The problem:
Repeat the entire listing exactly as written.

Supplied material:
=====

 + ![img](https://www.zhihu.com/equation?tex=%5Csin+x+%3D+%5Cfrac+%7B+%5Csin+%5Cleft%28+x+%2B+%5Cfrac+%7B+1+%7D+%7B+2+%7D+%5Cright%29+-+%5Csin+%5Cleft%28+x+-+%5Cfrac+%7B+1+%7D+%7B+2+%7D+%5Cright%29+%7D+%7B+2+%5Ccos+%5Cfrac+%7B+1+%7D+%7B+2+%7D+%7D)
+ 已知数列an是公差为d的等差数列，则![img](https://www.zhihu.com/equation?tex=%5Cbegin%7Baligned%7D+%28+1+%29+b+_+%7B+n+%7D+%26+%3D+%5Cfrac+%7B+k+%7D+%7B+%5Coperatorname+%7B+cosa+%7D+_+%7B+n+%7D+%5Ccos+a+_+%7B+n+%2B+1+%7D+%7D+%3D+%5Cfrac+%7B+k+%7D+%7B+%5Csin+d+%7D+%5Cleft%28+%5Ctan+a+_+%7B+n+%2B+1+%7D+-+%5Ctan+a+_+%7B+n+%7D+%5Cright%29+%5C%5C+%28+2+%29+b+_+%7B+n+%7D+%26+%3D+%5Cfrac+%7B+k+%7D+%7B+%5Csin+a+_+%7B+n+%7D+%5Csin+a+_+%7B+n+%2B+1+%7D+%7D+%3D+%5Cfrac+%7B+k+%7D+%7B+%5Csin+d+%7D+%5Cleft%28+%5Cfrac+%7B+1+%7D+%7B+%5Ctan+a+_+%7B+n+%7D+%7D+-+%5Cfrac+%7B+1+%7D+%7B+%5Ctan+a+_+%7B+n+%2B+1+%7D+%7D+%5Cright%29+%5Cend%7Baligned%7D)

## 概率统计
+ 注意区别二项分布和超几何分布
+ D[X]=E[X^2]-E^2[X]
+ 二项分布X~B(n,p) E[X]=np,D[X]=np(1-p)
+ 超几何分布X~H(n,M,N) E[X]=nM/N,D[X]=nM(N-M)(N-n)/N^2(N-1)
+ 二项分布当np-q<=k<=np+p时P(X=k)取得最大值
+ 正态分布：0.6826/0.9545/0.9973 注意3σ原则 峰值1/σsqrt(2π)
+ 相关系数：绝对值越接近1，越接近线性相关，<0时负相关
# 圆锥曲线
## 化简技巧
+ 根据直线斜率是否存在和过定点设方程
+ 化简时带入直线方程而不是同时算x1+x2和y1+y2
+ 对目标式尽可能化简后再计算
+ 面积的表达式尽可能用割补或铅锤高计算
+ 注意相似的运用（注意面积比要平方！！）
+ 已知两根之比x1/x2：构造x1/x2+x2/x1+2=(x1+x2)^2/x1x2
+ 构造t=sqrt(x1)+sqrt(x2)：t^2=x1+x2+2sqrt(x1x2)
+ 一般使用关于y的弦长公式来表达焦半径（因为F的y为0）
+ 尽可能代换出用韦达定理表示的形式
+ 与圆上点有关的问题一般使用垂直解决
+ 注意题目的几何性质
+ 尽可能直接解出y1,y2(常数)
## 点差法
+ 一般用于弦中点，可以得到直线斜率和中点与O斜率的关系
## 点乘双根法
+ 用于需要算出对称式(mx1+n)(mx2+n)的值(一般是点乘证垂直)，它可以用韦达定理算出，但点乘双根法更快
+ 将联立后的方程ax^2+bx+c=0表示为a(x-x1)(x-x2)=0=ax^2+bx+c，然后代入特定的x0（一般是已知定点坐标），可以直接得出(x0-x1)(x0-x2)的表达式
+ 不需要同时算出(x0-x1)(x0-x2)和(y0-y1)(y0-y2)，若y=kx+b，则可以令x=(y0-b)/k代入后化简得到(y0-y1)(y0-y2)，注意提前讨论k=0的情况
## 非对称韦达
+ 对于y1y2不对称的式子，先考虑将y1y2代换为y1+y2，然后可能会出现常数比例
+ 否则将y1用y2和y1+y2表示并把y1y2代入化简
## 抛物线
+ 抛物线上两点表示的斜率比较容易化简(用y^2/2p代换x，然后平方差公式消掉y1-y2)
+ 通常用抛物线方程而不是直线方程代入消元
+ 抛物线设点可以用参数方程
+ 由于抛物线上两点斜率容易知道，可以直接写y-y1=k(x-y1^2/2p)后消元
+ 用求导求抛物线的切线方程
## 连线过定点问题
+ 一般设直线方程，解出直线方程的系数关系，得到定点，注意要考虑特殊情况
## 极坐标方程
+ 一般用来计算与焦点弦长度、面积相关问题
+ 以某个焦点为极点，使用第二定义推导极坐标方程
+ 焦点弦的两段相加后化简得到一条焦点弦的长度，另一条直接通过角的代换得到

=====

Exercise result:
 + ![img](https://www.zhihu.com/equation?tex=%5Csin+x+%3D+%5Cfrac+%7B+%5Csin+%5Cleft%28+x+%2B+%5Cfrac+%7B+1+%7D+%7B+2+%7D+%5Cright%29+-+%5Csin+%5Cleft%28+x+-+%5Cfrac+%7B+1+%7D+%7B+2+%7D+%5Cright%29+%7D+%7B+2+%5Ccos+%5Cfrac+%7B+1+%7D+%7B+2+%7D+%7D)
+ 已知数列an是公差为d的等差数列，则![img](https://www.zhihu.com/equation?tex=%5Cbegin%7Baligned%7D+%28+1+%29+b+_+%7B+n+%7D+%26+%3D+%5Cfrac+%7B+k+%7D+%7B+%5Coperatorname+%7B+cosa+%7D+_+%7B+n+%7D+%5Ccos+a+_+%7B+n+%2B+1+%7D+%7D+%3D+%5Cfrac+%7B+k+%7D+%7B+%5Csin+d+%7D+%5Cleft%28+%5Ctan+a+_+%7B+n+%2B+1+%7D+-+%5Ctan+a+_+%7B+n+%7D+%5Cright%29+%5C%5C+%28+2+%29+b+_+%7B+n+%7D+%26+%3D+%5Cfrac+%7B+k+%7D+%7B+%5Csin+a+_+%7B+n+%7D+%5Csin+a+_+%7B+n+%2B+1+%7D+%7D+%3D+%5Cfrac+%7B+k+%7D+%7B+%5Csin+d+%7D+%5Cleft%28+%5Cfrac+%7B+1+%7D+%7B+%5Ctan+a+_+%7B+n+%7D+%7D+-+%5Cfrac+%7B+1+%7D+%7B+%5Ctan+a+_+%7B+n+%2B+1+%7D+%7D+%5Cright%29+%5Cend%7Baligned%7D)

## 概率统计
+ 注意区别二项分布和超几何分布
+ D[X]=E[X^2]-E^2[X]
+ 二项分布X~B(n,p) E[X]=np,D[X]=np(1-p)
+ 超几何分布X~H(n,M,N) E[X]=nM/N,D[X]=nM(N-M)(N-n)/N^2(N-1)
+ 二项分布当np-q<=k<=np+p时P(X=k)取得最大值
+ 正态分布：0.6826/0.9545/0.9973 注意3σ原则 峰值1/σsqrt(2π)
+ 相关系数：绝对值越接近1，越接近线性相关，<0时负相关
# 圆锥曲线
## 化简技巧
+ 根据直线斜率是否存在和过定点设方程
+ 化简时带入直线方程而不是同时算x1+x2和y1+y2
+ 对目标式尽可能化简后再计算
+ 面积的表达式尽可能用割补或铅锤高计算
+ 注意相似的运用（注意面积比要平方！！）
+ 已知两根之比x1/x2：构造x1/x2+x2/x1+2=(x1+x2)^2/x1x2
+ 构造t=sqrt(x1)+sqrt(x2)：t^2=x1+x2+2sqrt(x1x2)
+ 一般使用关于y的弦长公式来表达焦半径（因为F的y为0）
+ 尽可能代换出用韦达定理表示的形式
+ 与圆上点有关的问题一般使用垂直解决
+ 注意题目的几何性质
+ 尽可能直接解出y1,y2(常数)
## 点差法
+ 一般用于弦中点，可以得到直线斜率和中点与O斜率的关系
## 点乘双根法
+ 用于需要算出对称式(mx1+n)(mx2+n)的值(一般是点乘证垂直)，它可以用韦达定理算出，但点乘双根法更快
+ 将联立后的方程ax^2+bx+c=0表示为a(x-x1)(x-x2)=0=ax^2+bx+c，然后代入特定的x0（一般是已知定点坐标），可以直接得出(x0-x1)(x0-x2)的表达式
+ 不需要同时算出(x0-x1)(x0-x2)和(y0-y1)(y0-y2)，若y=kx+b，则可以令x=(y0-b)/k代入后化简得到(y0-y1)(y0-y2)，注意提前讨论k=0的情况
## 非对称韦达
+ 对于y1y2不对称的式子，先考虑将y1y2代换为y1+y2，然后可能会出现常数比例
+ 否则将y1用y2和y1+y2表示并把y1y2代入化简
## 抛物线
+ 抛物线上两点表示的斜率比较容易化简(用y^2/2p代换x，然后平方差公式消掉y1-y2)
+ 通常用抛物线方程而不是直线方程代入消元
+ 抛物线设点可以用参数方程
+ 由于抛物线上两点斜率容易知道，可以直接写y-y1=k(x-y1^2/2p)后消元
+ 用求导求抛物线的切线方程
## 连线过定点问题
+ 一般设直线方程，解出直线方程的系数关系，得到定点，注意要考虑特殊情况
## 极坐标方程
+ 一般用来计算与焦点弦长度、面积相关问题
+ 以某个焦点为极点，使用第二定义推导极坐标方程
+ 焦点弦的两段相加后化简得到一条焦点弦的长度，另一条直接通过角的代换得到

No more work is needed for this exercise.